Machine learning-guided synthesis of advanced inorganic materials
This work addresses the challenge of accelerating inorganic materials development for researchers and industries by reducing experimental trials and costs, though it is incremental as it builds on existing ML applications in materials science.
The authors tackled the problem of synthesizing advanced inorganic materials with high uncertainty and cost by applying machine learning to optimize synthesis conditions in two multi-variable systems, achieving higher success rates and enhanced properties like photoluminescence quantum yield with minimized trials.

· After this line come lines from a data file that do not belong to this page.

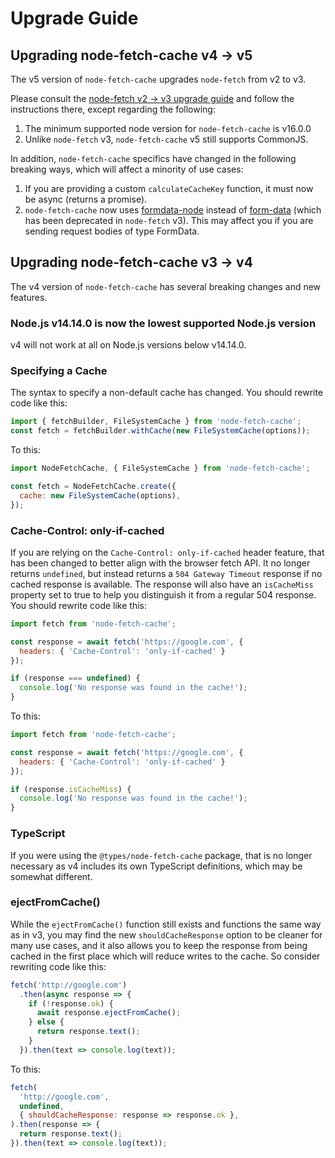 # Upgrade Guide

## Upgrading node-fetch-cache v4 -> v5

The v5 version of `node-fetch-cache` upgrades `node-fetch` from v2 to v3.

Please consult the [node-fetch v2 -> v3 upgrade guide](https://github.com/node-fetch/node-fetch/blob/main/docs/v3-UPGRADE-GUIDE.md) and follow the instructions there, except regarding the following:

1. The minimum supported node version for `node-fetch-cache` is v16.0.0
2. Unlike `node-fetch` v3, `node-fetch-cache` v5 still supports CommonJS.

In addition, `node-fetch-cache` specifics have changed in the following breaking ways, which will affect a minority of use cases:

1. If you are providing a custom `calculateCacheKey` function, it must now be async (returns a promise).
2. `node-fetch-cache` now uses [formdata-node](https://www.npmjs.com/package/formdata-node) instead of [form-data](https://www.npmjs.com/package/form-data) (which has been deprecated in `node-fetch` v3). This may affect you if you are sending request bodies of type FormData.

## Upgrading node-fetch-cache v3 -> v4

The v4 version of `node-fetch-cache` has several breaking changes and new features.

### Node.js v14.14.0 is now the lowest supported Node.js version

v4 will not work at all on Node.js versions below v14.14.0.

### Specifying a Cache

The syntax to specify a non-default cache has changed. You should rewrite code like this:

```js
import { fetchBuilder, FileSystemCache } from 'node-fetch-cache';
const fetch = fetchBuilder.withCache(new FileSystemCache(options));
```

To this:

```js
import NodeFetchCache, { FileSystemCache } from 'node-fetch-cache';

const fetch = NodeFetchCache.create({
  cache: new FileSystemCache(options),
});
```

### Cache-Control: only-if-cached

If you are relying on the `Cache-Control: only-if-cached` header feature, that has been changed to better align with the browser fetch API. It no longer returns `undefined`, but instead returns a `504 Gateway Timeout` response if no cached response is available. The response will also have an `isCacheMiss` property set to true to help you distinguish it from a regular 504 response. You should rewrite code like this:

```js
import fetch from 'node-fetch-cache';

const response = await fetch('https://google.com', {
  headers: { 'Cache-Control': 'only-if-cached' }
});

if (response === undefined) {
  console.log('No response was found in the cache!');
}
```

To this:

```js
import fetch from 'node-fetch-cache';

const response = await fetch('https://google.com', {
  headers: { 'Cache-Control': 'only-if-cached' }
});

if (response.isCacheMiss) {
  console.log('No response was found in the cache!');
}
```

### TypeScript

If you were using the `@types/node-fetch-cache` package, that is no longer necessary as v4 includes its own TypeScript definitions, which may be somewhat different.

### ejectFromCache()

While the `ejectFromCache()` function still exists and functions the same way as in v3, you may find the new `shouldCacheResponse` option to be cleaner for many use cases, and it also allows you to keep the response from being cached in the first place which will reduce writes to the cache. So consider rewriting code like this:

```js
fetch('http://google.com')
  .then(async response => {
    if (!response.ok) {
      await response.ejectFromCache();
    } else {
      return response.text();
    }
  }).then(text => console.log(text));
```

To this:

```js
fetch(
  'http://google.com',
  undefined,
  { shouldCacheResponse: response => response.ok },
).then(response => {
  return response.text();
}).then(text => console.log(text));
```
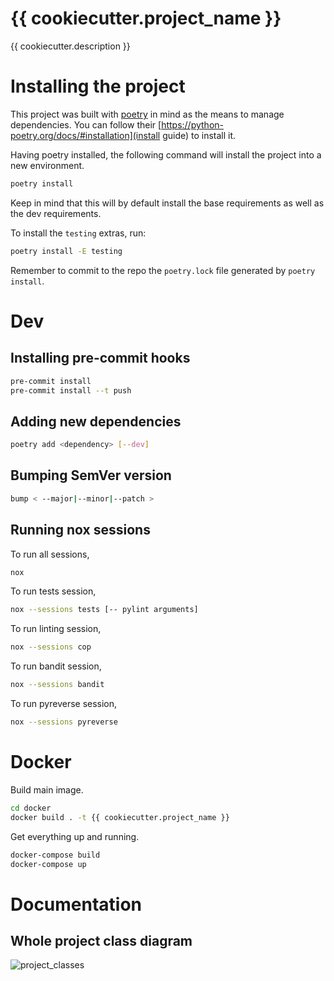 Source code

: 
# {{ cookiecutter.project_name }}

{{ cookiecutter.description }}

# Installing the project
This project was built with [poetry](https://python-poetry.org) in mind as the means to manage dependencies. You can follow their [https://python-poetry.org/docs/#installation](install guide) to install it.

Having poetry installed, the following command will install the project into a new environment.

```bash
poetry install
```

Keep in mind that this will by default install the base requirements as well as the dev requirements.

To install the `testing` extras, run:

```bash
poetry install -E testing
```

Remember to commit to the repo the `poetry.lock` file generated by `poetry install`.

# Dev

## Installing pre-commit hooks
```bash
pre-commit install
pre-commit install --t push
```

## Adding new dependencies
```bash
poetry add <dependency> [--dev]
```

## Bumping SemVer version
```bash
bump < --major|--minor|--patch >
```

## Running nox sessions

To run all sessions,  
```bash
nox
```

To run tests session,  
```bash
nox --sessions tests [-- pylint arguments]
```

To run linting session,
```bash
nox --sessions cop
```

To run bandit session,  
```bash
nox --sessions bandit
```

To run pyreverse session,
```bash
nox --sessions pyreverse
```

# Docker

Build main image.

```bash
cd docker
docker build . -t {{ cookiecutter.project_name }}
```

Get everything up and running.

```bash
docker-compose build
docker-compose up
```

# Documentation

## Whole project class diagram
![project_classes](docs/images/project_classes.png)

Synthesis of advanced inorganic materials with minimum number of trials is of paramount importance towards the acceleration of inorganic materials development. The enormous complexity involved in existing multi-variable synthesis methods leads to high uncertainty, numerous trials and exorbitant cost. Recently, machine learning (ML) has demonstrated tremendous potential for material research. Here, we report the application of ML to optimize and accelerate material synthesis process in two representative multi-variable systems. A classification ML model on chemical vapor deposition-grown MoS2 is established, capable of optimizing the synthesis conditions to achieve higher success rate. While a regression model is constructed on the hydrothermal-synthesized carbon quantum dots, to enhance the process-related properties such as the photoluminescence quantum yield. Progressive adaptive model is further developed, aiming to involve ML at the beginning stage of new material synthesis. Optimization of the experimental outcome with minimized number of trials can be achieved with the effective feedback loops. This work serves as proof of concept revealing the feasibility and remarkable capability of ML to facilitate the synthesis of inorganic materials, and opens up a new window for accelerating material development.